A displicência (não será só ‘isso’) em desenvolver – de imediato e com urgência - de uma política de investimento público ousada e adequada, integrável na reposição de direitos e rendimentos, foi lamentavelmente condicionada por uma rigidez de resultados (imediatistas) no deficit orçamental. Os mais recentes acontecimentos (link) têm de ter uma interpretação política e, mais importante, consequências para o próximo OE (2019).
Ninguém defende investimentos ao desbarato sendo, portanto, fundamental a atualização da Lei de Bases da política para a Saúde em curso.
 
O artigo de Luís Montenegro mostra, à saciedade, que para manter um Estado Social digno desse nome não podemos contar com o contributo da Direita apostada em esmifrar o SNS através de uma política concorrencial (e não só complementar) entre o sector público, privado e social.

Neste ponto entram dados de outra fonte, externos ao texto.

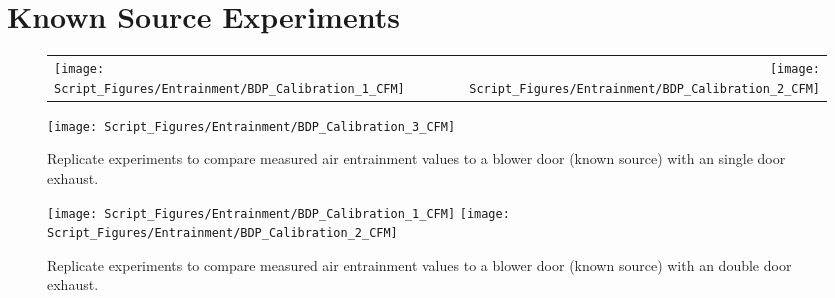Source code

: \documentclass[12pt,oneside]{book}
\begin{document}
\clearpage

\chapter{Known Source Experiments}
\label{app:CFM_tests}

\begin{figure}[!ht]
\begin{tabular*}{\textwidth}{lr}
\texttt{[image: Script\_Figures/Entrainment/BDP\_Calibration\_1\_CFM]} &
\texttt{[image: Script\_Figures/Entrainment/BDP\_Calibration\_2\_CFM]} \\
\end{tabular*}
\centering
\texttt{[image: Script\_Figures/Entrainment/BDP\_Calibration\_3\_CFM]} 
\caption[Air Entrainment with Known Source: Blower Door Test with Single Door Exhaust]{Replicate experiments to compare measured air entrainment values to a blower door (known source) with an single door exhaust.}
\label{fig:blower_single_door}
\end{figure}

\clearpage

\begin{figure}[!ht]
\texttt{[image: Script\_Figures/Entrainment/BDP\_Calibration\_1\_CFM]} 
\texttt{[image: Script\_Figures/Entrainment/BDP\_Calibration\_2\_CFM]} 
\caption[Air Entrainment with Known Source: Blower Door Test with Double Door Exhaust]{Replicate experiments to compare measured air entrainment values to a blower door (known source) with an double door exhaust.}
\label{fig:blower_double_door}
\end{figure}
\end{document}
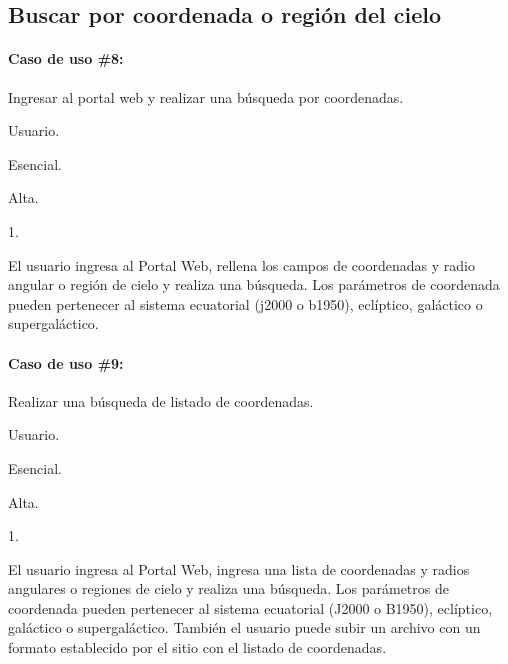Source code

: \subsection*{Buscar por coordenada o región del cielo}

\paragraph{Caso de uso \#8:}

\begin{description}[noitemsep]
        \item[Objetivo] Ingresar al portal web y realizar una búsqueda por coordenadas.
        \item[Actor] Usuario.
        \item[Necesidad] Esencial.
        \item[Prioridad] Alta.
        \item[Requerimientos Referenciados] 1.
	\item[Descripción] El usuario ingresa al Portal Web, rellena los campos de coordenadas y radio angular o región de cielo y realiza una búsqueda. Los parámetros de coordenada pueden pertenecer al sistema ecuatorial (\gls{j2000} o \gls{b1950}), eclíptico, galáctico o supergaláctico.
\end{description}

\paragraph{Caso de uso \#9:}

\begin{description}[noitemsep]
        \item[Objetivo] Realizar una búsqueda de listado de coordenadas.
        \item[Actor] Usuario.
        \item[Necesidad] Esencial.
        \item[Prioridad] Alta.
        \item[Requerimientos Referenciados] 1.
        \item[Descripción] El usuario ingresa al Portal Web, ingresa una lista de coordenadas y radios angulares o regiones de cielo y realiza una búsqueda. Los parámetros de coordenada pueden pertenecer al sistema ecuatorial (J2000 o B1950), eclíptico, galáctico o supergaláctico. También el usuario puede subir un archivo con un formato establecido por el sitio con el listado de coordenadas.
\end{description}


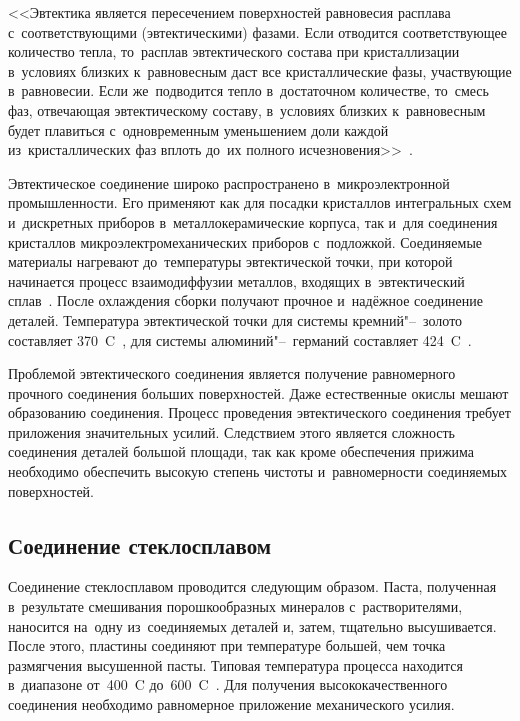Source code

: <<Эвтектика является пересечением поверхностей равновесия расплава с~соответствующими (эвтектическими) фазами. Если отводится соответствующее количество тепла, то~расплав эвтектического состава при кристаллизации в~условиях близких к~равновесным даст все кристаллические фазы, участвующие в~равновесии. Если же~подводится тепло в~достаточном количестве, то~смесь фаз, отвечающая эвтектическому составу, в~условиях близких к~равновесным будет плавиться с~одновременным уменьшением доли каждой из~кристаллических фаз вплоть до~их полного исчезновения>>~\cite{wiki_eutectic}.

Эвтектическое соединение широко распространено в~микроэлектронной
промышленности.
Его применяют как для посадки кристаллов интегральных схем и~дискретных приборов
в~металлокерамические корпуса, так и~для соединения кристаллов
микроэлектромеханических приборов с~подложкой.
Соединяемые материалы нагревают до~температуры эвтектической точки, при которой
начинается процесс взаимодиффузии металлов, входящих в~эвтектический
сплав~\cite{Dragoi_cmos_wafer_bonding}.
После охлаждения сборки получают прочное и~надёжное соединение деталей.
Температура эвтектической точки для системы кремний"--~золото составляет
370~{\textdegree}C~\cites[396]{Ljakishev1996_diag_dvojnyh_met_sis_t1}, для
системы алюминий"--~германий составляет
424~{\textdegree}C~\cites[152]{Ljakishev1996_diag_dvojnyh_met_sis_t1}.

Проблемой эвтектического соединения является получение равномерного прочного соединения больших поверхностей. Даже естественные окислы мешают образованию соединения. Процесс проведения эвтектического соединения требует приложения значительных усилий. Следствием этого является сложность соединения деталей большой площади, так как кроме обеспечения прижима необходимо обеспечить высокую степень чистоты и~равномерности соединяемых поверхностей.

\subsection{Соединение стеклосплавом}
Соединение стеклосплавом проводится следующим образом. Паста, полученная в~результате смешивания порошкообразных минералов с~растворителями, наносится на~одну из~соединяемых деталей и, затем, тщательно высушивается. После этого, пластины соединяют при температуре большей, чем точка размягчения высушенной пасты. Типовая температура процесса находится в~диапазоне от~400~{\textdegree}C до~600~{\textdegree}C~\cite{stoger1999awbtech}. Для получения высококачественного соединения необходимо равномерное приложение механического усилия.

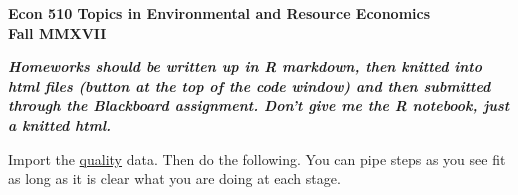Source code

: \documentclass[11pt]{article}
\begin{document}
\baselineskip=12pt
\begin{center}
\textbf{Econ 510 Topics in Environmental and Resource Economics\\Fall MMXVII}
\end{center}


\smallskip

\textbf{\emph{Homeworks should be written up in R markdown, then knitted into html files (button at the top of the code window) and then submitted through the Blackboard assignment. Don't give me the R notebook, just a knitted html. }}


\bigskip

Import the \underline{quality} data. Then do the following. You can pipe steps as you see fit as long as it is clear what you are doing at each stage.
\end{document}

A ‘pressão da Direita’ só tem uma resposta correta e plausível: o reforço do investimento sector público da saúde. Tudo o resto, seja de modo direto ou ardiloso, é contemporizar com a paulatina destruição do SNS. Uma hipotética convergência sobre este incontornável pilar social entre a Esquerda e o bloco de Direita (PSD e CDS) é uma pura miragem. Serve, acima de tudo, para adornar a retórica política, encanar a perna à rã e alimentar o ‘discurso presidencial’ à volta de fantasiosos consensos, mas não é realista, nem contempla o interesse nacional.
 
De certo modo, estamos como em 1979 quando o PSD e CDS votaram ‘encostados’ contra Lei 56/79 (link) que criou o SNS. As ‘direitas encostadas’ (para usar a terminologia Cristas) não mudaram de propósitos, mas sim de rostos mantendo-se a ‘carga ideológica’ de antanho. É isso que, no essencial, o artigo de Luís Montenegro revela: uma vontade indómita de privatizar o SNS a retalho ou, então, em suaves e continuadas parcerias mistas (público/privadas).